Met de rechtbank wordt geoordeeld dat het Uwv terecht de WIA-aanvraag van appellant heeft afgewezen, omdat hij de wachttijd van 104 weken niet heeft volgemaakt, aangezien hij vanaf 28 november 2011 niet ongeschikt was te achten voor zijn arbeid. Omdat appellant pas in oktober 2014 zijn WIA-aanvraag heeft gedaan heeft het Uwv retrospectief moeten beoordelen of appellant met zijn rugbeperkingen in staat was in de genoemde periode zijn functie uit te oefenen. Appellant is in verband daarmee op 13 mei 2015 gezien op een spreekuur van een verzekeringsarts bezwaar en beroep, die bij zijn beoordeling ook de resultaten van de door een verzekeringsarts in verband met de ZW-beslissing verrichte onderzoeken op 30 oktober 2014 en 26 maart 2015 heeft betrokken. Bij zijn beoordeling heeft de verzekeringsarts bezwaar en beroep tevens de informatie van de bedrijfsarts, van Tigra en van de behandelend orthopedisch chirurg van appellant betrokken. Op grond van dit zorgvuldige onderzoek heeft de verzekeringsarts bezwaar en beroep overtuigend geconcludeerd dat er geen aanknopingspunten zijn voor de aanname dat appellant op en na
28 november 2011 wegens zijn rugbeperkingen niet in staat was om zijn functie uit te oefenen. Daarbij is tevens van belang dat uit de beschikbare informatie over de re-integratie van appellant bij zijn werkgever is gebleken, dat de bedrijfsarts op 24 oktober 2011 van mening was dat appellant zijn functie weer volledig zou moeten kunnen uitoefenen. Uit de informatie van Groot kan worden afgeleid dat appellant een ernstige rugafwijking heeft en forse rugbeperkingen, maar tevens dat zijn rug wel belast kan worden als met die beperkingen rekening wordt gehouden. Het Uwv heeft voldoende gemotiveerd dat uit de omschrijving van de werkzaamheden van appellant zoals hij die destijds verrichtte in zijn functie, blijkt dat hij voldoende gelegenheid had om zich regelmatig te vertreden. Dat is zeker mogelijk na een uur zitten, maar er is geen reden om aan te nemen dat dat niet vaker zou kunnen.

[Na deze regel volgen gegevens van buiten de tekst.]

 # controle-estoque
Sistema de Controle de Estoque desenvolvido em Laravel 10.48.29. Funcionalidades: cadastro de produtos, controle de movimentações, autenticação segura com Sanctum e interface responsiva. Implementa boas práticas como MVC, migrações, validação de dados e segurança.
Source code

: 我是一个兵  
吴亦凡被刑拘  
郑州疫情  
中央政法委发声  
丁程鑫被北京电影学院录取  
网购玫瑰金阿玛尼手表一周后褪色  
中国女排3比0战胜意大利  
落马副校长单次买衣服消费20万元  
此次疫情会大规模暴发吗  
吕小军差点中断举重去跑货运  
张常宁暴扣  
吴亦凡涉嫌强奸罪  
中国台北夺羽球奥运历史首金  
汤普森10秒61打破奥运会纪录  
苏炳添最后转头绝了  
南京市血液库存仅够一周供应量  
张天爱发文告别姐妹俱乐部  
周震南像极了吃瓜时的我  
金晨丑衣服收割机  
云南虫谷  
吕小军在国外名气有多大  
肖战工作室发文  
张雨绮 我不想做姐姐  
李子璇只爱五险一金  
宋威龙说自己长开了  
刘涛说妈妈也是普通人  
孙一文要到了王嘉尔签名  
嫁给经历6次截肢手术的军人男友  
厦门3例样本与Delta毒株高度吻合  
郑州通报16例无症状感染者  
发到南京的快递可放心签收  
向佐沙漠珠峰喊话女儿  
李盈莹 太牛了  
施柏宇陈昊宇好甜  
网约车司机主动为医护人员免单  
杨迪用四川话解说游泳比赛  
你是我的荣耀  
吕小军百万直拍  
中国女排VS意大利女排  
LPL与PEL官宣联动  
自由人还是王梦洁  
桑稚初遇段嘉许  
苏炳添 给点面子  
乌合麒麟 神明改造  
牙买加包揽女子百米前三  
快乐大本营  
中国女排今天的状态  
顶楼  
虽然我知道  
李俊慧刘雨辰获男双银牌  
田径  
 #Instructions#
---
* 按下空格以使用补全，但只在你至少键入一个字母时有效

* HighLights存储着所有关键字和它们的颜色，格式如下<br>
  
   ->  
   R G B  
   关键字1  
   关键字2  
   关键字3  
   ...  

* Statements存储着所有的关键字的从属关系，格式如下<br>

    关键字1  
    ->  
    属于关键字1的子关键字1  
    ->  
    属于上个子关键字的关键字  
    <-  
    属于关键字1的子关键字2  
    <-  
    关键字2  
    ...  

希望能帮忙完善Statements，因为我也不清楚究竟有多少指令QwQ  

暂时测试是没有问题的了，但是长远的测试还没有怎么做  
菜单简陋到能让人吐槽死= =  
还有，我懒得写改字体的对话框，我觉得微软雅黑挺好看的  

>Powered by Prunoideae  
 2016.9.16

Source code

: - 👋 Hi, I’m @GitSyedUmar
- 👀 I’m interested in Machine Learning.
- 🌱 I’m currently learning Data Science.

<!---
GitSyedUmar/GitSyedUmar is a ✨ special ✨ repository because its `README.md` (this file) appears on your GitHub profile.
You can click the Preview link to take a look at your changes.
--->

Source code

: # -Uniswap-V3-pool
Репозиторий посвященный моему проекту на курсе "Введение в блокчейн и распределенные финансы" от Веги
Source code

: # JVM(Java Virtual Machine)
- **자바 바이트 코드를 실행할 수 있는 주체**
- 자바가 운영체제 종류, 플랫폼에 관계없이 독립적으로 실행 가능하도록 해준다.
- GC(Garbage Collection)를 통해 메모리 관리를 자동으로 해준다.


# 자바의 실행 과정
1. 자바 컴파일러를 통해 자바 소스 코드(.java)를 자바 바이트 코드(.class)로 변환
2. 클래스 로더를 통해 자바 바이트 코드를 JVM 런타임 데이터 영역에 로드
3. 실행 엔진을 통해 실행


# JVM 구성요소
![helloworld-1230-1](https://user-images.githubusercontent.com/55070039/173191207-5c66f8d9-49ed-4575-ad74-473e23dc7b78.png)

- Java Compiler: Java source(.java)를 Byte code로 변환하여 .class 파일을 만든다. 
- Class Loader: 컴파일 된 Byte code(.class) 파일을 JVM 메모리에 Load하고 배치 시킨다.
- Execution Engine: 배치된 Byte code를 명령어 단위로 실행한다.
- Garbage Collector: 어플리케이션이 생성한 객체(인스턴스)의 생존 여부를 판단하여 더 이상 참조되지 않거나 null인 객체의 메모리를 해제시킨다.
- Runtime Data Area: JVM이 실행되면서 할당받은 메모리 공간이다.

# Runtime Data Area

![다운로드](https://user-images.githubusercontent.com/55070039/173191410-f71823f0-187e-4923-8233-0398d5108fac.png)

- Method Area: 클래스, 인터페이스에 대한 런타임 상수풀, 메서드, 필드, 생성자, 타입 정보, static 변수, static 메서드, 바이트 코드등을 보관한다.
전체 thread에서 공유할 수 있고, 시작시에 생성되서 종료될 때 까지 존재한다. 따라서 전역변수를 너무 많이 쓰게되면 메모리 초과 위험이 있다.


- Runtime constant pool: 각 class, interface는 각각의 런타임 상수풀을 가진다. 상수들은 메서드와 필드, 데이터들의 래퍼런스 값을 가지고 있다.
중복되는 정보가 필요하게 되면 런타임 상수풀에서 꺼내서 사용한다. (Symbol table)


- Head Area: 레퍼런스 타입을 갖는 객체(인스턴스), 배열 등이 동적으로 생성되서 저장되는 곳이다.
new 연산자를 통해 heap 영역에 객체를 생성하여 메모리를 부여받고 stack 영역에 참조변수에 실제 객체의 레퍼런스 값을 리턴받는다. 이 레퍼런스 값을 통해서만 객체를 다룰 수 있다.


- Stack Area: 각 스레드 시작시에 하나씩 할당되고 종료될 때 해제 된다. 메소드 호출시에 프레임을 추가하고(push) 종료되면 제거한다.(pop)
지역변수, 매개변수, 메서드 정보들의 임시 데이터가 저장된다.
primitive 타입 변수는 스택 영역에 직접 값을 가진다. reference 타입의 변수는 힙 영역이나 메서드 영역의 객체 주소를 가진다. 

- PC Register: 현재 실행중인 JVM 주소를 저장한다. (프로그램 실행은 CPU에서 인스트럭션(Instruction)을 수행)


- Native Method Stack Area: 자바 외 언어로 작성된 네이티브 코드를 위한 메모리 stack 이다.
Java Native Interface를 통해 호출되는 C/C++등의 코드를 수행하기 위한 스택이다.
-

De beëindiging van de ZW-uitkering
4.3.1.
Op grond van artikel 19, eerste en vierde lid, van de ZW heeft een verzekerde bij ongeschiktheid tot het verrichten van zijn arbeid als rechtstreeks en objectief medisch vast te stellen gevolg van ziekte of gebreken, recht op ziekengeld. Volgens vaste rechtspraak van de Raad wordt onder “zijn arbeid” verstaan de laatstelijk voor de ziekmelding verrichte arbeid. Op grond van artikel 19, vijfde lid, van de ZW wordt voor een verzekerde die geen werkgever heeft onder ongeschiktheid tot het verrichten van zijn arbeid verstaan: ongeschiktheid tot het verrichten van werkzaamheden die bij een soortgelijke werkgever gewoonlijk kenmerkend zijn voor zijn arbeid.
4.3.2.
Appellant heeft aangevoerd dat hij als gevolg van zijn rugklachten op 31 maart 2015 niet in staat was de werkzaamheden te verrichten behorende bij zijn functie van port controller en dat zijn ZW-uitkering ten onrechte per die datum is beëindigd. Appellant heeft gesteld dat zijn rugklachten op die datum vergelijkbaar waren met zijn rugklachten in november 2011 en dat zijn functie onvoldoende vertredingsmogelijkheden bood. Appellant heeft verwezen naar dezelfde informatie als ten aanzien van de WIA-beoordeling.
4.3.3.
Het Uwv is van oordeel dat op grond van de verrichte onderzoeken en met inachtneming van de voorhanden informatie van Groot en Albers, appellant per 31 maart 2015 in staat moest worden geacht zijn functie uit te oefenen.
4.3.4.
Met de rechtbank wordt geoordeeld dat het Uwv terecht heeft vastgesteld dat appellant per 31 maart 2015 geen recht meer had op een ZW-uitkering, omdat hij per die datum in staat moest worden geacht zijn functie van port controller uit te oefenen. De verzekeringsartsen hebben zorgvuldig onderzoek verricht, alle beschikbare relevante informatie bij de beoordeling betrokken en overtuigend gemotiveerd, mede gelet op de in hoger beroep overgelegde beschrijving van de werkzaamheden van appellant, dat hij gelegenheid moet hebben gehad in zijn functie voldoende te vertreden. Verwezen wordt naar wat hierover in 4.2.4 is overwogen, nu zijn rugbeperkingen, zoals appellant heeft verteld, op de beide relevante data vergelijkbaar waren.
4.4.
Nu de verzekeringsartsen voldoende hebben gemotiveerd dat uit de beschikbare informatie van Groot en Albers volgt dat appellant op de genoemde data in staat moest worden geacht zijn werkzaamheden als port controller te verrichten, is er geen twijfel aan de juistheid van het medisch oordeel en wordt geen aanleiding gezien een deskundige om advies te vragen.
4.5.
Uit wat in 4.1 tot en met 4.4 is overwogen volgt dat de hoger beroepen van appellant niet slagen. Verder wordt geconcludeerd dat het Uwv pas in hoger beroep door het overleggen van een adequate beschrijving van de voormalige functie van appellant de bestreden besluiten van een in alle opzichten deugdelijke motivering heeft voorzien. Omdat aannemelijk is dat appellant daardoor niet is benadeeld ziet de Raad aanleiding, met toepassing van artikel 6:22 van de Algemene wet bestuursrecht, de bestreden besluiten in stand te laten. De aangevallen uitspraken moeten worden bevestigd.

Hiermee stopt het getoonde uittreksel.